**Exercise**
Return every line of the entries that includes the word "closurestatus".

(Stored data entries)
#####

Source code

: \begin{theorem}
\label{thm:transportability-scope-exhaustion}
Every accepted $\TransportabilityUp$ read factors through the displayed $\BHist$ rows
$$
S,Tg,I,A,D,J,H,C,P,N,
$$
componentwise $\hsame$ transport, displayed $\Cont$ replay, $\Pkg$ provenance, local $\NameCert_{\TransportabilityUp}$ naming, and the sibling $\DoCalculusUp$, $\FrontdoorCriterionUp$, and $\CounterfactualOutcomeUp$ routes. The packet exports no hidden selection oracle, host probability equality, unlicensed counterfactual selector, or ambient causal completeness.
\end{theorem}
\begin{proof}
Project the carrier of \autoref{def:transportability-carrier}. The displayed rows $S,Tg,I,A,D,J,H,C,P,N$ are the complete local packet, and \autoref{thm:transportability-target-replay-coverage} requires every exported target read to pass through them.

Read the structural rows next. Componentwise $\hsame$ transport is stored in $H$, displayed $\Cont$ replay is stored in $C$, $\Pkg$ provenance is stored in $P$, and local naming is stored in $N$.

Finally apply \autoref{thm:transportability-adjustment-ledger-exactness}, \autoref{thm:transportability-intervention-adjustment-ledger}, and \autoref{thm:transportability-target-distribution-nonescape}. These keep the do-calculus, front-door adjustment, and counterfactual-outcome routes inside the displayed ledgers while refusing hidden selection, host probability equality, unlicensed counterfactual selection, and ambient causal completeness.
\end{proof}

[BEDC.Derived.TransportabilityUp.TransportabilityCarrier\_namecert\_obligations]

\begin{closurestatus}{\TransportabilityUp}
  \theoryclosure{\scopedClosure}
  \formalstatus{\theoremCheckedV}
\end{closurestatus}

#####

**The answer**
\begin{closurestatus}{\TransportabilityUp}
\end{closurestatus}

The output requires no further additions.